# Overclocking my system



## Tabythae (Jun 13, 2010)

Hello, this is my first post here. Yay!

I'm hoping to overclock my brand new system, aiming for 4 GHz from my Intel Core i3 530. Whether or not I'll make it I'm not sure, but that's my goal.

Here are my computer parts:
Case: Antec 600
http://www.newegg.com/Product/Product.aspx?Item=N82E16811129079
Power supply: Antec TruePower TP-650
http://www.newegg.com/Product/Product.aspx?Item=N82E16817371021
Motherboard: Biostar TH55 HD
http://www.newegg.com/Product/Product.aspx?Item=N82E16813138173
CPU: Intel Core i3 530
http://www.newegg.com/Product/Product.aspx?Item=N82E16819115222
CPU fan: ThermalTake Silent 1156 CLP0552
http://www.newegg.com/Product/Product.aspx?Item=N82E16835106139
Memory: Kingston ValueRAM DDR3 1333 (4 gigabytes)
http://www.newegg.com/Product/Product.aspx?Item=N82E16820134792
Video Card: Sapphire Radeon HD 5670
http://www.newegg.com/Product/Product.aspx?Item=N82E16814102869
Hard drive: Unsure, just used my 4 year old 200 gig SATA hard drive :\

My core temperature hovers around a frosty 35-40 C while idling.

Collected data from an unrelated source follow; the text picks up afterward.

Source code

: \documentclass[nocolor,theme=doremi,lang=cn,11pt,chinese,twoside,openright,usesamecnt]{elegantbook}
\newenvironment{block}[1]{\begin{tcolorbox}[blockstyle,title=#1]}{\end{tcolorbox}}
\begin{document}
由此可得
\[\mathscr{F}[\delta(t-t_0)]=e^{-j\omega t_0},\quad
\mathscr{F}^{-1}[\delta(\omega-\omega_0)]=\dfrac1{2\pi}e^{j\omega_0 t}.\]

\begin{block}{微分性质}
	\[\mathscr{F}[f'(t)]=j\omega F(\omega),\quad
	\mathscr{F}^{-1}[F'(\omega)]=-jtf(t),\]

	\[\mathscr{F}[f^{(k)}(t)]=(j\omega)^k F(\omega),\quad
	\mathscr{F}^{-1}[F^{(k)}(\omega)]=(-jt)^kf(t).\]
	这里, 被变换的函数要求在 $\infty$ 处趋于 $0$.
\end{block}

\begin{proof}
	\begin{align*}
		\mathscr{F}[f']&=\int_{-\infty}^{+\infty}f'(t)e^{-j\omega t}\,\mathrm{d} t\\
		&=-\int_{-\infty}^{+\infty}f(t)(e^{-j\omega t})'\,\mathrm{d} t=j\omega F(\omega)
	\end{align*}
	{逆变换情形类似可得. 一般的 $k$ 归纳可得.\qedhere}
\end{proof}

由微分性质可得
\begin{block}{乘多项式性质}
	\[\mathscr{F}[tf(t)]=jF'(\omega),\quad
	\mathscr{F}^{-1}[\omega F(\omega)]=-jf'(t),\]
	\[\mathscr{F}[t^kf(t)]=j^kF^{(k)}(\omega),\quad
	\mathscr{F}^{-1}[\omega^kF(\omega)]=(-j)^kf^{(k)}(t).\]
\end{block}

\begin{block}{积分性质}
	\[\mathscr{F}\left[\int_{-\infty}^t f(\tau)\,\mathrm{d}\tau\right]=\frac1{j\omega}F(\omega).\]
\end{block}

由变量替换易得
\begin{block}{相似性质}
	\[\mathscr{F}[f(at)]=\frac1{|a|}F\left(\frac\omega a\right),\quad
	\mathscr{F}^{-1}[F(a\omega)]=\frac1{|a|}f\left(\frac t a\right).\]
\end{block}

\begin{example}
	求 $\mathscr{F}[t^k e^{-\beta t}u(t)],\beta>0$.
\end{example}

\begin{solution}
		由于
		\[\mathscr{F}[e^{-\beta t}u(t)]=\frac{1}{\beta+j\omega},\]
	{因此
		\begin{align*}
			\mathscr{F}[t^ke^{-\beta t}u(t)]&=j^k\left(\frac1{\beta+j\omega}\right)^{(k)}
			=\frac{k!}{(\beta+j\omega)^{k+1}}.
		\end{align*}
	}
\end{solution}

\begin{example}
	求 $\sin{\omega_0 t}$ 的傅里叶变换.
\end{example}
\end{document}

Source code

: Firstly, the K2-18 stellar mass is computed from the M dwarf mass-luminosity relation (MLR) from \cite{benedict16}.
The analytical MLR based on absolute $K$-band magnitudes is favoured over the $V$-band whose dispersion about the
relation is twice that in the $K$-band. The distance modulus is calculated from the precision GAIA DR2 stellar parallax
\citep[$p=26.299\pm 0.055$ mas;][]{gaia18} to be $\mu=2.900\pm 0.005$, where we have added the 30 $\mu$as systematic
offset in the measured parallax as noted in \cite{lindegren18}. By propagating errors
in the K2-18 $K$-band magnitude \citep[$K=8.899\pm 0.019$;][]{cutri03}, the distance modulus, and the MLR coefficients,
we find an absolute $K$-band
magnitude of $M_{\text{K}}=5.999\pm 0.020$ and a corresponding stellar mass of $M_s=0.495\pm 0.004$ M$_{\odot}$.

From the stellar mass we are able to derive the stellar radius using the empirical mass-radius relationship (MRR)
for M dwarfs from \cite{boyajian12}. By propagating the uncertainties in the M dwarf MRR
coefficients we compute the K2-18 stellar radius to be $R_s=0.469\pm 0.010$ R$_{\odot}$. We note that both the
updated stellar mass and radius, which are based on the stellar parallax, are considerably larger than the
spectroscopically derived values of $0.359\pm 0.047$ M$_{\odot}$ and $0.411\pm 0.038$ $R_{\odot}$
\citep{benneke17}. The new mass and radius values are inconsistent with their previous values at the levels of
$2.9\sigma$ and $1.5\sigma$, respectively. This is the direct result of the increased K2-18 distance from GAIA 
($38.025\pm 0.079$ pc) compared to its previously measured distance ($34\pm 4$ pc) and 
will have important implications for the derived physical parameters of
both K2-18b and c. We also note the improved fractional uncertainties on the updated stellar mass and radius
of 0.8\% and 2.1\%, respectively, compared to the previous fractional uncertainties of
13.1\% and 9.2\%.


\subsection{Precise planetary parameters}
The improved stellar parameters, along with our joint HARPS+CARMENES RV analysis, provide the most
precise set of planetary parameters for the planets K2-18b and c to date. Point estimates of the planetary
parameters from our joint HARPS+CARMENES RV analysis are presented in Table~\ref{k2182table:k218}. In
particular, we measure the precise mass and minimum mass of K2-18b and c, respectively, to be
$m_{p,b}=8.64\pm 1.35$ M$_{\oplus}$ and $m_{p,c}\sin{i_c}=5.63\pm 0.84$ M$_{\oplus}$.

I've played around with some overclocking with some help from my brother, but I've heard that CPUs of my flavor aren't happy with messed up voltage, and I was only able to get about 3.8 GHz from it before getting BSOD'd on startup (181 MHz with a 21x multiplier). Even then, I'd idle around 45 C . . . though it's an unstable OC and I won't keep it.

What I would like to know is what I can do to get a reliable, stable OC that might give me close to 4 GHz. My new system is definitely much better than my old system (4 years old and $600 at the time isn't worth a whole lot anymore), yet I feel I can squeeze a bit more power out of it. The problem is that this is my first overclocking attempt and I don't want to fry my new little gaming child! Are there any OCing gurus that can offer a bit of advice or assistance? 

Thanks in advance for any support!


----------



## Tabythae (Jun 13, 2010)

(I can't seem to find an edit function, so inform me if it exists and I'll remove this post or asked for it to be removed :\)

Bad news: Windows now rates my processor lower than it used to and World of Warcraft is running about 10 fps lower than it was yesterday. I think I might have fried my processor accidentally! Nuuu!!!


----------



## grimx133 (Jan 15, 2008)

Quite unlikely that you fried your cpu, it takes a lot of voltage to do that, normally, it won't boot.
As with all overclocking mishaps, clear your cmos, then set the bios to default, save and exit.


----------



## Tabythae (Jun 13, 2010)

Yeah, it seems to be working fine for now. Seems like half of my panic was induced for no reason, and for now my only overclocking is limited to bringing the 133 MHz bclock to 145 MHz. I may upgrade it more later, but I'm not sure . . . thanks for the reply


----------